Monday, April 23, 2007

Stress and Security

If the amount of violence is proportional to the fraction of a population that is under high stress, then three security strategies become obvious: removing the stressed people from the population, reducing stress on the people who are experiencing most of it, and reducing the stress on the entire population.

The most humane way to remove the stressed people corresponds to what I earlier called “isolation” (the flip-side, separating the population from the stressed people, is what I called “retreat”). The most inhumane way to do this is what I called “offense,” with “defense” somewhere in-between. Reducing the stress on the stressed people corresponds to what I called “alliance.” Reducing stress on the entire population is a critical requirement for what I referred to as “assimilation.” It should be noted that a trivial but historically viable alternative to “removing” stressed people is to keep populations artificially small (less than 250), so that statistically (under most conditions) the number of murderers is less than one.

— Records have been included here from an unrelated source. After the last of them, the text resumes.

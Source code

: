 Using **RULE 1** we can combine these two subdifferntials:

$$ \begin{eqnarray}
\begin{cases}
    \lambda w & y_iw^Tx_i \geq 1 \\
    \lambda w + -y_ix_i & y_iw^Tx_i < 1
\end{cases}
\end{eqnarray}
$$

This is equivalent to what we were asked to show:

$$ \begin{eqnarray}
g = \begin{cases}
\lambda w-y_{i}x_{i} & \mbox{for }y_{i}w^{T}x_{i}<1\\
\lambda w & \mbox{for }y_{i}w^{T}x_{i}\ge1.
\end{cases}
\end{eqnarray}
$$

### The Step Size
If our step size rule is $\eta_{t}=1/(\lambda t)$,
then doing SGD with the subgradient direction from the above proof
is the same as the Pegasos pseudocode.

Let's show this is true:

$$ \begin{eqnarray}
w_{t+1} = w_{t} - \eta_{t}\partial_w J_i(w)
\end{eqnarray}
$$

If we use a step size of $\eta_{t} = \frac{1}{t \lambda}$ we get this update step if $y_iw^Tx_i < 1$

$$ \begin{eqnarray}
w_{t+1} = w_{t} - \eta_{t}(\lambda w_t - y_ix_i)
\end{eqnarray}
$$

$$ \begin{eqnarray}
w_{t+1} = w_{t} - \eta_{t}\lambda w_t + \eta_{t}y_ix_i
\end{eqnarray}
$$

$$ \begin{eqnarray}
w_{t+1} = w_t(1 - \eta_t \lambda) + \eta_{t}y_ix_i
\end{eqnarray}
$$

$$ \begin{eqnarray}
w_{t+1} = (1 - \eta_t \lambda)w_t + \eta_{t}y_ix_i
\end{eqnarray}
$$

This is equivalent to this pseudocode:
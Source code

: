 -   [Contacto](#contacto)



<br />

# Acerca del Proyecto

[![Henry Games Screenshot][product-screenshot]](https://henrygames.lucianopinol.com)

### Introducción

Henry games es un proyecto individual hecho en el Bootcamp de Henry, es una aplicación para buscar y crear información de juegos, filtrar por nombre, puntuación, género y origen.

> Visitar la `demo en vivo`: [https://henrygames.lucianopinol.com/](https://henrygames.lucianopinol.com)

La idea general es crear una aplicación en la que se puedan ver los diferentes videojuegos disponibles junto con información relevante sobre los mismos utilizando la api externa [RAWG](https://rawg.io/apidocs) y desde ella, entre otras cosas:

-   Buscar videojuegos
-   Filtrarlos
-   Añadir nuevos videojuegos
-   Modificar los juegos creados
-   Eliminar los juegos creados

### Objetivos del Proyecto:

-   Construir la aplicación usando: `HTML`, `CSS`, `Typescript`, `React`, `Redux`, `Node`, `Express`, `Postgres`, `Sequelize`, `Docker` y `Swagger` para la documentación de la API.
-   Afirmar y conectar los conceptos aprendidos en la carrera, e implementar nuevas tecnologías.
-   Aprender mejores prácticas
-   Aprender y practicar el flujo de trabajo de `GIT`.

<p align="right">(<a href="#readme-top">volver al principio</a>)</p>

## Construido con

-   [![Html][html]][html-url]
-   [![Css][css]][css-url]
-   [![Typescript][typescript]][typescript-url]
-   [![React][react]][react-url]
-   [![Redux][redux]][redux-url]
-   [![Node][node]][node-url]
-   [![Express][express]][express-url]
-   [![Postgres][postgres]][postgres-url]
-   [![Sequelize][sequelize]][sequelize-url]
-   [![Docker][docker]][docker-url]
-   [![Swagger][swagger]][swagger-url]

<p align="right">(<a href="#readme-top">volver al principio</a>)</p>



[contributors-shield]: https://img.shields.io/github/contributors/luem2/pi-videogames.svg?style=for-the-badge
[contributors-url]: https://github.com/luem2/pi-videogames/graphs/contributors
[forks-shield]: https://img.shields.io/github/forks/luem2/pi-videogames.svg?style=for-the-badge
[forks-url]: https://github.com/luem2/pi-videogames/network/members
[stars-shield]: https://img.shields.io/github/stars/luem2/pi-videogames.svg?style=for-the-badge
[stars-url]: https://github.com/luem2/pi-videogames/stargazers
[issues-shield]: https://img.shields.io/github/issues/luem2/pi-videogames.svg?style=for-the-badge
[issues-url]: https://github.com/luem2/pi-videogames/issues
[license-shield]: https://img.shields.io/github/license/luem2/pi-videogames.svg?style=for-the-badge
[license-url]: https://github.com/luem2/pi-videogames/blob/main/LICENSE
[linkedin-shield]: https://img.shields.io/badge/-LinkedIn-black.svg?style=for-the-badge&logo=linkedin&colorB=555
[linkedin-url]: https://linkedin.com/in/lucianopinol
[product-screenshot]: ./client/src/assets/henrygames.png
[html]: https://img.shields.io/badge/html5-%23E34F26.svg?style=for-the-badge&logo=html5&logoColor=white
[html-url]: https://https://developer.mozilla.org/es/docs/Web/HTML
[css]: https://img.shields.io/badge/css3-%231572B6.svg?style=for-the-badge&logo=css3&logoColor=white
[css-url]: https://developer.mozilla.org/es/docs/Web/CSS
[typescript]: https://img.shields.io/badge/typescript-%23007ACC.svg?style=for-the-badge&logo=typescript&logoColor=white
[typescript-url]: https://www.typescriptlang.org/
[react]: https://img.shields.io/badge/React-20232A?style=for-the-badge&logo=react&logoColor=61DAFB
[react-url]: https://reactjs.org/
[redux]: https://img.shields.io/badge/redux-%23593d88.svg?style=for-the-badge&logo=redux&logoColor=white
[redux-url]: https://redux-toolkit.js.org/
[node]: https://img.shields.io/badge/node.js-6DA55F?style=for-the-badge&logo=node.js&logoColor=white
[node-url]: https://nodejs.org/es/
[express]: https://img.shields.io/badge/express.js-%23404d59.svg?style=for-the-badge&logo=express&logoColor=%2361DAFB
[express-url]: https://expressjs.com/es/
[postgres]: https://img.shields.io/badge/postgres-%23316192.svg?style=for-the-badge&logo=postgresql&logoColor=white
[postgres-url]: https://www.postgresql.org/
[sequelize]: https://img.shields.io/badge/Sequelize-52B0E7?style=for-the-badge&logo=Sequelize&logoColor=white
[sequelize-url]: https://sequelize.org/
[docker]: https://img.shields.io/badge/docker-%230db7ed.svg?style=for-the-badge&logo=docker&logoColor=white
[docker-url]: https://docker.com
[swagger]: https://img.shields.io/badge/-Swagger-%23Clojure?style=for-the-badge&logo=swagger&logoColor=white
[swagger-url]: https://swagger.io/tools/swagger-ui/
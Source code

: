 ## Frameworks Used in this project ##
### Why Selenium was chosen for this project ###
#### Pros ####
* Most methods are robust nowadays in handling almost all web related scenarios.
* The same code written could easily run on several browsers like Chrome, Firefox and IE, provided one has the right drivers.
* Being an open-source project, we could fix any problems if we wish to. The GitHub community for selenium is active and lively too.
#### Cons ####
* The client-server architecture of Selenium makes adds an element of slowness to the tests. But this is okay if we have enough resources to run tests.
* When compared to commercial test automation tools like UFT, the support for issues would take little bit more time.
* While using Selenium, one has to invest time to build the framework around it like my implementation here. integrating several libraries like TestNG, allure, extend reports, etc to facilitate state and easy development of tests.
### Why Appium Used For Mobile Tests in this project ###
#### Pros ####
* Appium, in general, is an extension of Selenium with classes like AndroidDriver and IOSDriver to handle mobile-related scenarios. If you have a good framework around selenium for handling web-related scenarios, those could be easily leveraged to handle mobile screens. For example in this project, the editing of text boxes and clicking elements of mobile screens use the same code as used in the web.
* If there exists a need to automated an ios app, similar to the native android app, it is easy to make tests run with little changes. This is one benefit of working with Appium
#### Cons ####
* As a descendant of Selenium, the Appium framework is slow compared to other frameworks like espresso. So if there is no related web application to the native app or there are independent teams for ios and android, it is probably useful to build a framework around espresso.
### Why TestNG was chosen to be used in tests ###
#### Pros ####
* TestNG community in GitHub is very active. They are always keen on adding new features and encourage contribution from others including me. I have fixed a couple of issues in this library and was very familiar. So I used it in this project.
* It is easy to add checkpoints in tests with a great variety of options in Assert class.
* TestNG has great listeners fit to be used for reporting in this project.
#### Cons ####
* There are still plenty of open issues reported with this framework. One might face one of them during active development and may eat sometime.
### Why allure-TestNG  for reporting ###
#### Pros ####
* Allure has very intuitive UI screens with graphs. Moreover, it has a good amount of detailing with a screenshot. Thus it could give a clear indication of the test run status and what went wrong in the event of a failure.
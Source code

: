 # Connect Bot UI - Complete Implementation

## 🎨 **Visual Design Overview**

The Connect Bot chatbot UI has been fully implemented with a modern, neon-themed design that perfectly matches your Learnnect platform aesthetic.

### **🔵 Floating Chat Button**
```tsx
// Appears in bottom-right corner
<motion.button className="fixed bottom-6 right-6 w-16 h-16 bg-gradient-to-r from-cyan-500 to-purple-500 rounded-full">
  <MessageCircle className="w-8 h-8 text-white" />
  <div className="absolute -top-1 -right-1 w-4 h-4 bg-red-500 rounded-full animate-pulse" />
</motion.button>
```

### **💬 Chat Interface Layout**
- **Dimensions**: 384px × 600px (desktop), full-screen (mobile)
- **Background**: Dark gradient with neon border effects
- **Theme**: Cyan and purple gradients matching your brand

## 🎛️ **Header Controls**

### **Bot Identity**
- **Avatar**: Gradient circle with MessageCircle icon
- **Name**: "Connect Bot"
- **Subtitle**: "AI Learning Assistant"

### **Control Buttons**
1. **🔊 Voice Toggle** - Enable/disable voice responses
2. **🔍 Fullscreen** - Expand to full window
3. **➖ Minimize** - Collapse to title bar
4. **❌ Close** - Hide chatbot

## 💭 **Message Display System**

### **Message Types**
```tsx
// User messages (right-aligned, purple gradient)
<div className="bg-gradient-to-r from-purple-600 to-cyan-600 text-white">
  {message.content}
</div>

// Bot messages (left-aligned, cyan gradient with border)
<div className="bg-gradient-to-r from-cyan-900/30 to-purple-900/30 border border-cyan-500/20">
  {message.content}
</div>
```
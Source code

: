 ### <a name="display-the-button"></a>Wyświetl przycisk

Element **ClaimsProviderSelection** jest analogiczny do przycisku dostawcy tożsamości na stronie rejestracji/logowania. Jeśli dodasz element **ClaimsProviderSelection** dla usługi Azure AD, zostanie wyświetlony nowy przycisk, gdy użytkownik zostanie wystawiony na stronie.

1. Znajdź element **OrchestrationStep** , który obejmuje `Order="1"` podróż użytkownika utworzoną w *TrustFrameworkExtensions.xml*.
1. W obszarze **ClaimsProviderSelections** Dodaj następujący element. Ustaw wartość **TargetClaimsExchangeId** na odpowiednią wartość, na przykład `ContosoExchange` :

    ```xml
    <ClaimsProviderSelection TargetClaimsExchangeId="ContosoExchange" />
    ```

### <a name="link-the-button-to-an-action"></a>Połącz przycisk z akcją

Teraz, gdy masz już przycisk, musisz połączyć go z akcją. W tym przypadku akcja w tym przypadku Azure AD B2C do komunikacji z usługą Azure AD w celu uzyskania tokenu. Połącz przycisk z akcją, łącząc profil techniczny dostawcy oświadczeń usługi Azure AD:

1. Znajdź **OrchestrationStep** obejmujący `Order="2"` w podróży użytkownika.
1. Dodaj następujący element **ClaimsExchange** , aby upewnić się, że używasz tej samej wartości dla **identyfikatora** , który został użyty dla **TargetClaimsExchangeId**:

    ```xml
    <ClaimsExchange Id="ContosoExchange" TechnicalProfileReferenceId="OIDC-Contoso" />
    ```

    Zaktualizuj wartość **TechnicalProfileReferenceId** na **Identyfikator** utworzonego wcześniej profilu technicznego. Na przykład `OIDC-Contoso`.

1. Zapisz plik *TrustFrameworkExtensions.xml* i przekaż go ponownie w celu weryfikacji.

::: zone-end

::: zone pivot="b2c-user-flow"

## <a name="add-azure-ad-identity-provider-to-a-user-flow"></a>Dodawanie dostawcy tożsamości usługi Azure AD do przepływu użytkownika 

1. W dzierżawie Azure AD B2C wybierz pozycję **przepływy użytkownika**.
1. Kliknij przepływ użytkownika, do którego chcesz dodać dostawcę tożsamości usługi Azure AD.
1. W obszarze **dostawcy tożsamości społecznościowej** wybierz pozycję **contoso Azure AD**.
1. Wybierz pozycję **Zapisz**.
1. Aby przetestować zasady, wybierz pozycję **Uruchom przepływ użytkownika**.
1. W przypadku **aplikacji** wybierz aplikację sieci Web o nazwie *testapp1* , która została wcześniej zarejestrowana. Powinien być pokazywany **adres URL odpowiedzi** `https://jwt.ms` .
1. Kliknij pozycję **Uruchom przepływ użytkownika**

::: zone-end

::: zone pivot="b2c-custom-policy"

Offense, defense, isolation and retreat can now be analytically shown to be the most inadequate solutions to the problem of violence. They simply delay the onset of violence until either conditions become more stressful or another generation is born, members of which having a low tolerance for the existing stress.

Reducing stress on individuals is only slightly better, requiring a complex social structure that must shift with conditions and necessarily increase stress on other members of the population (who must interact directly with the affected people). It is the fallback position when the stress on the entire population cannot be effectively reduced.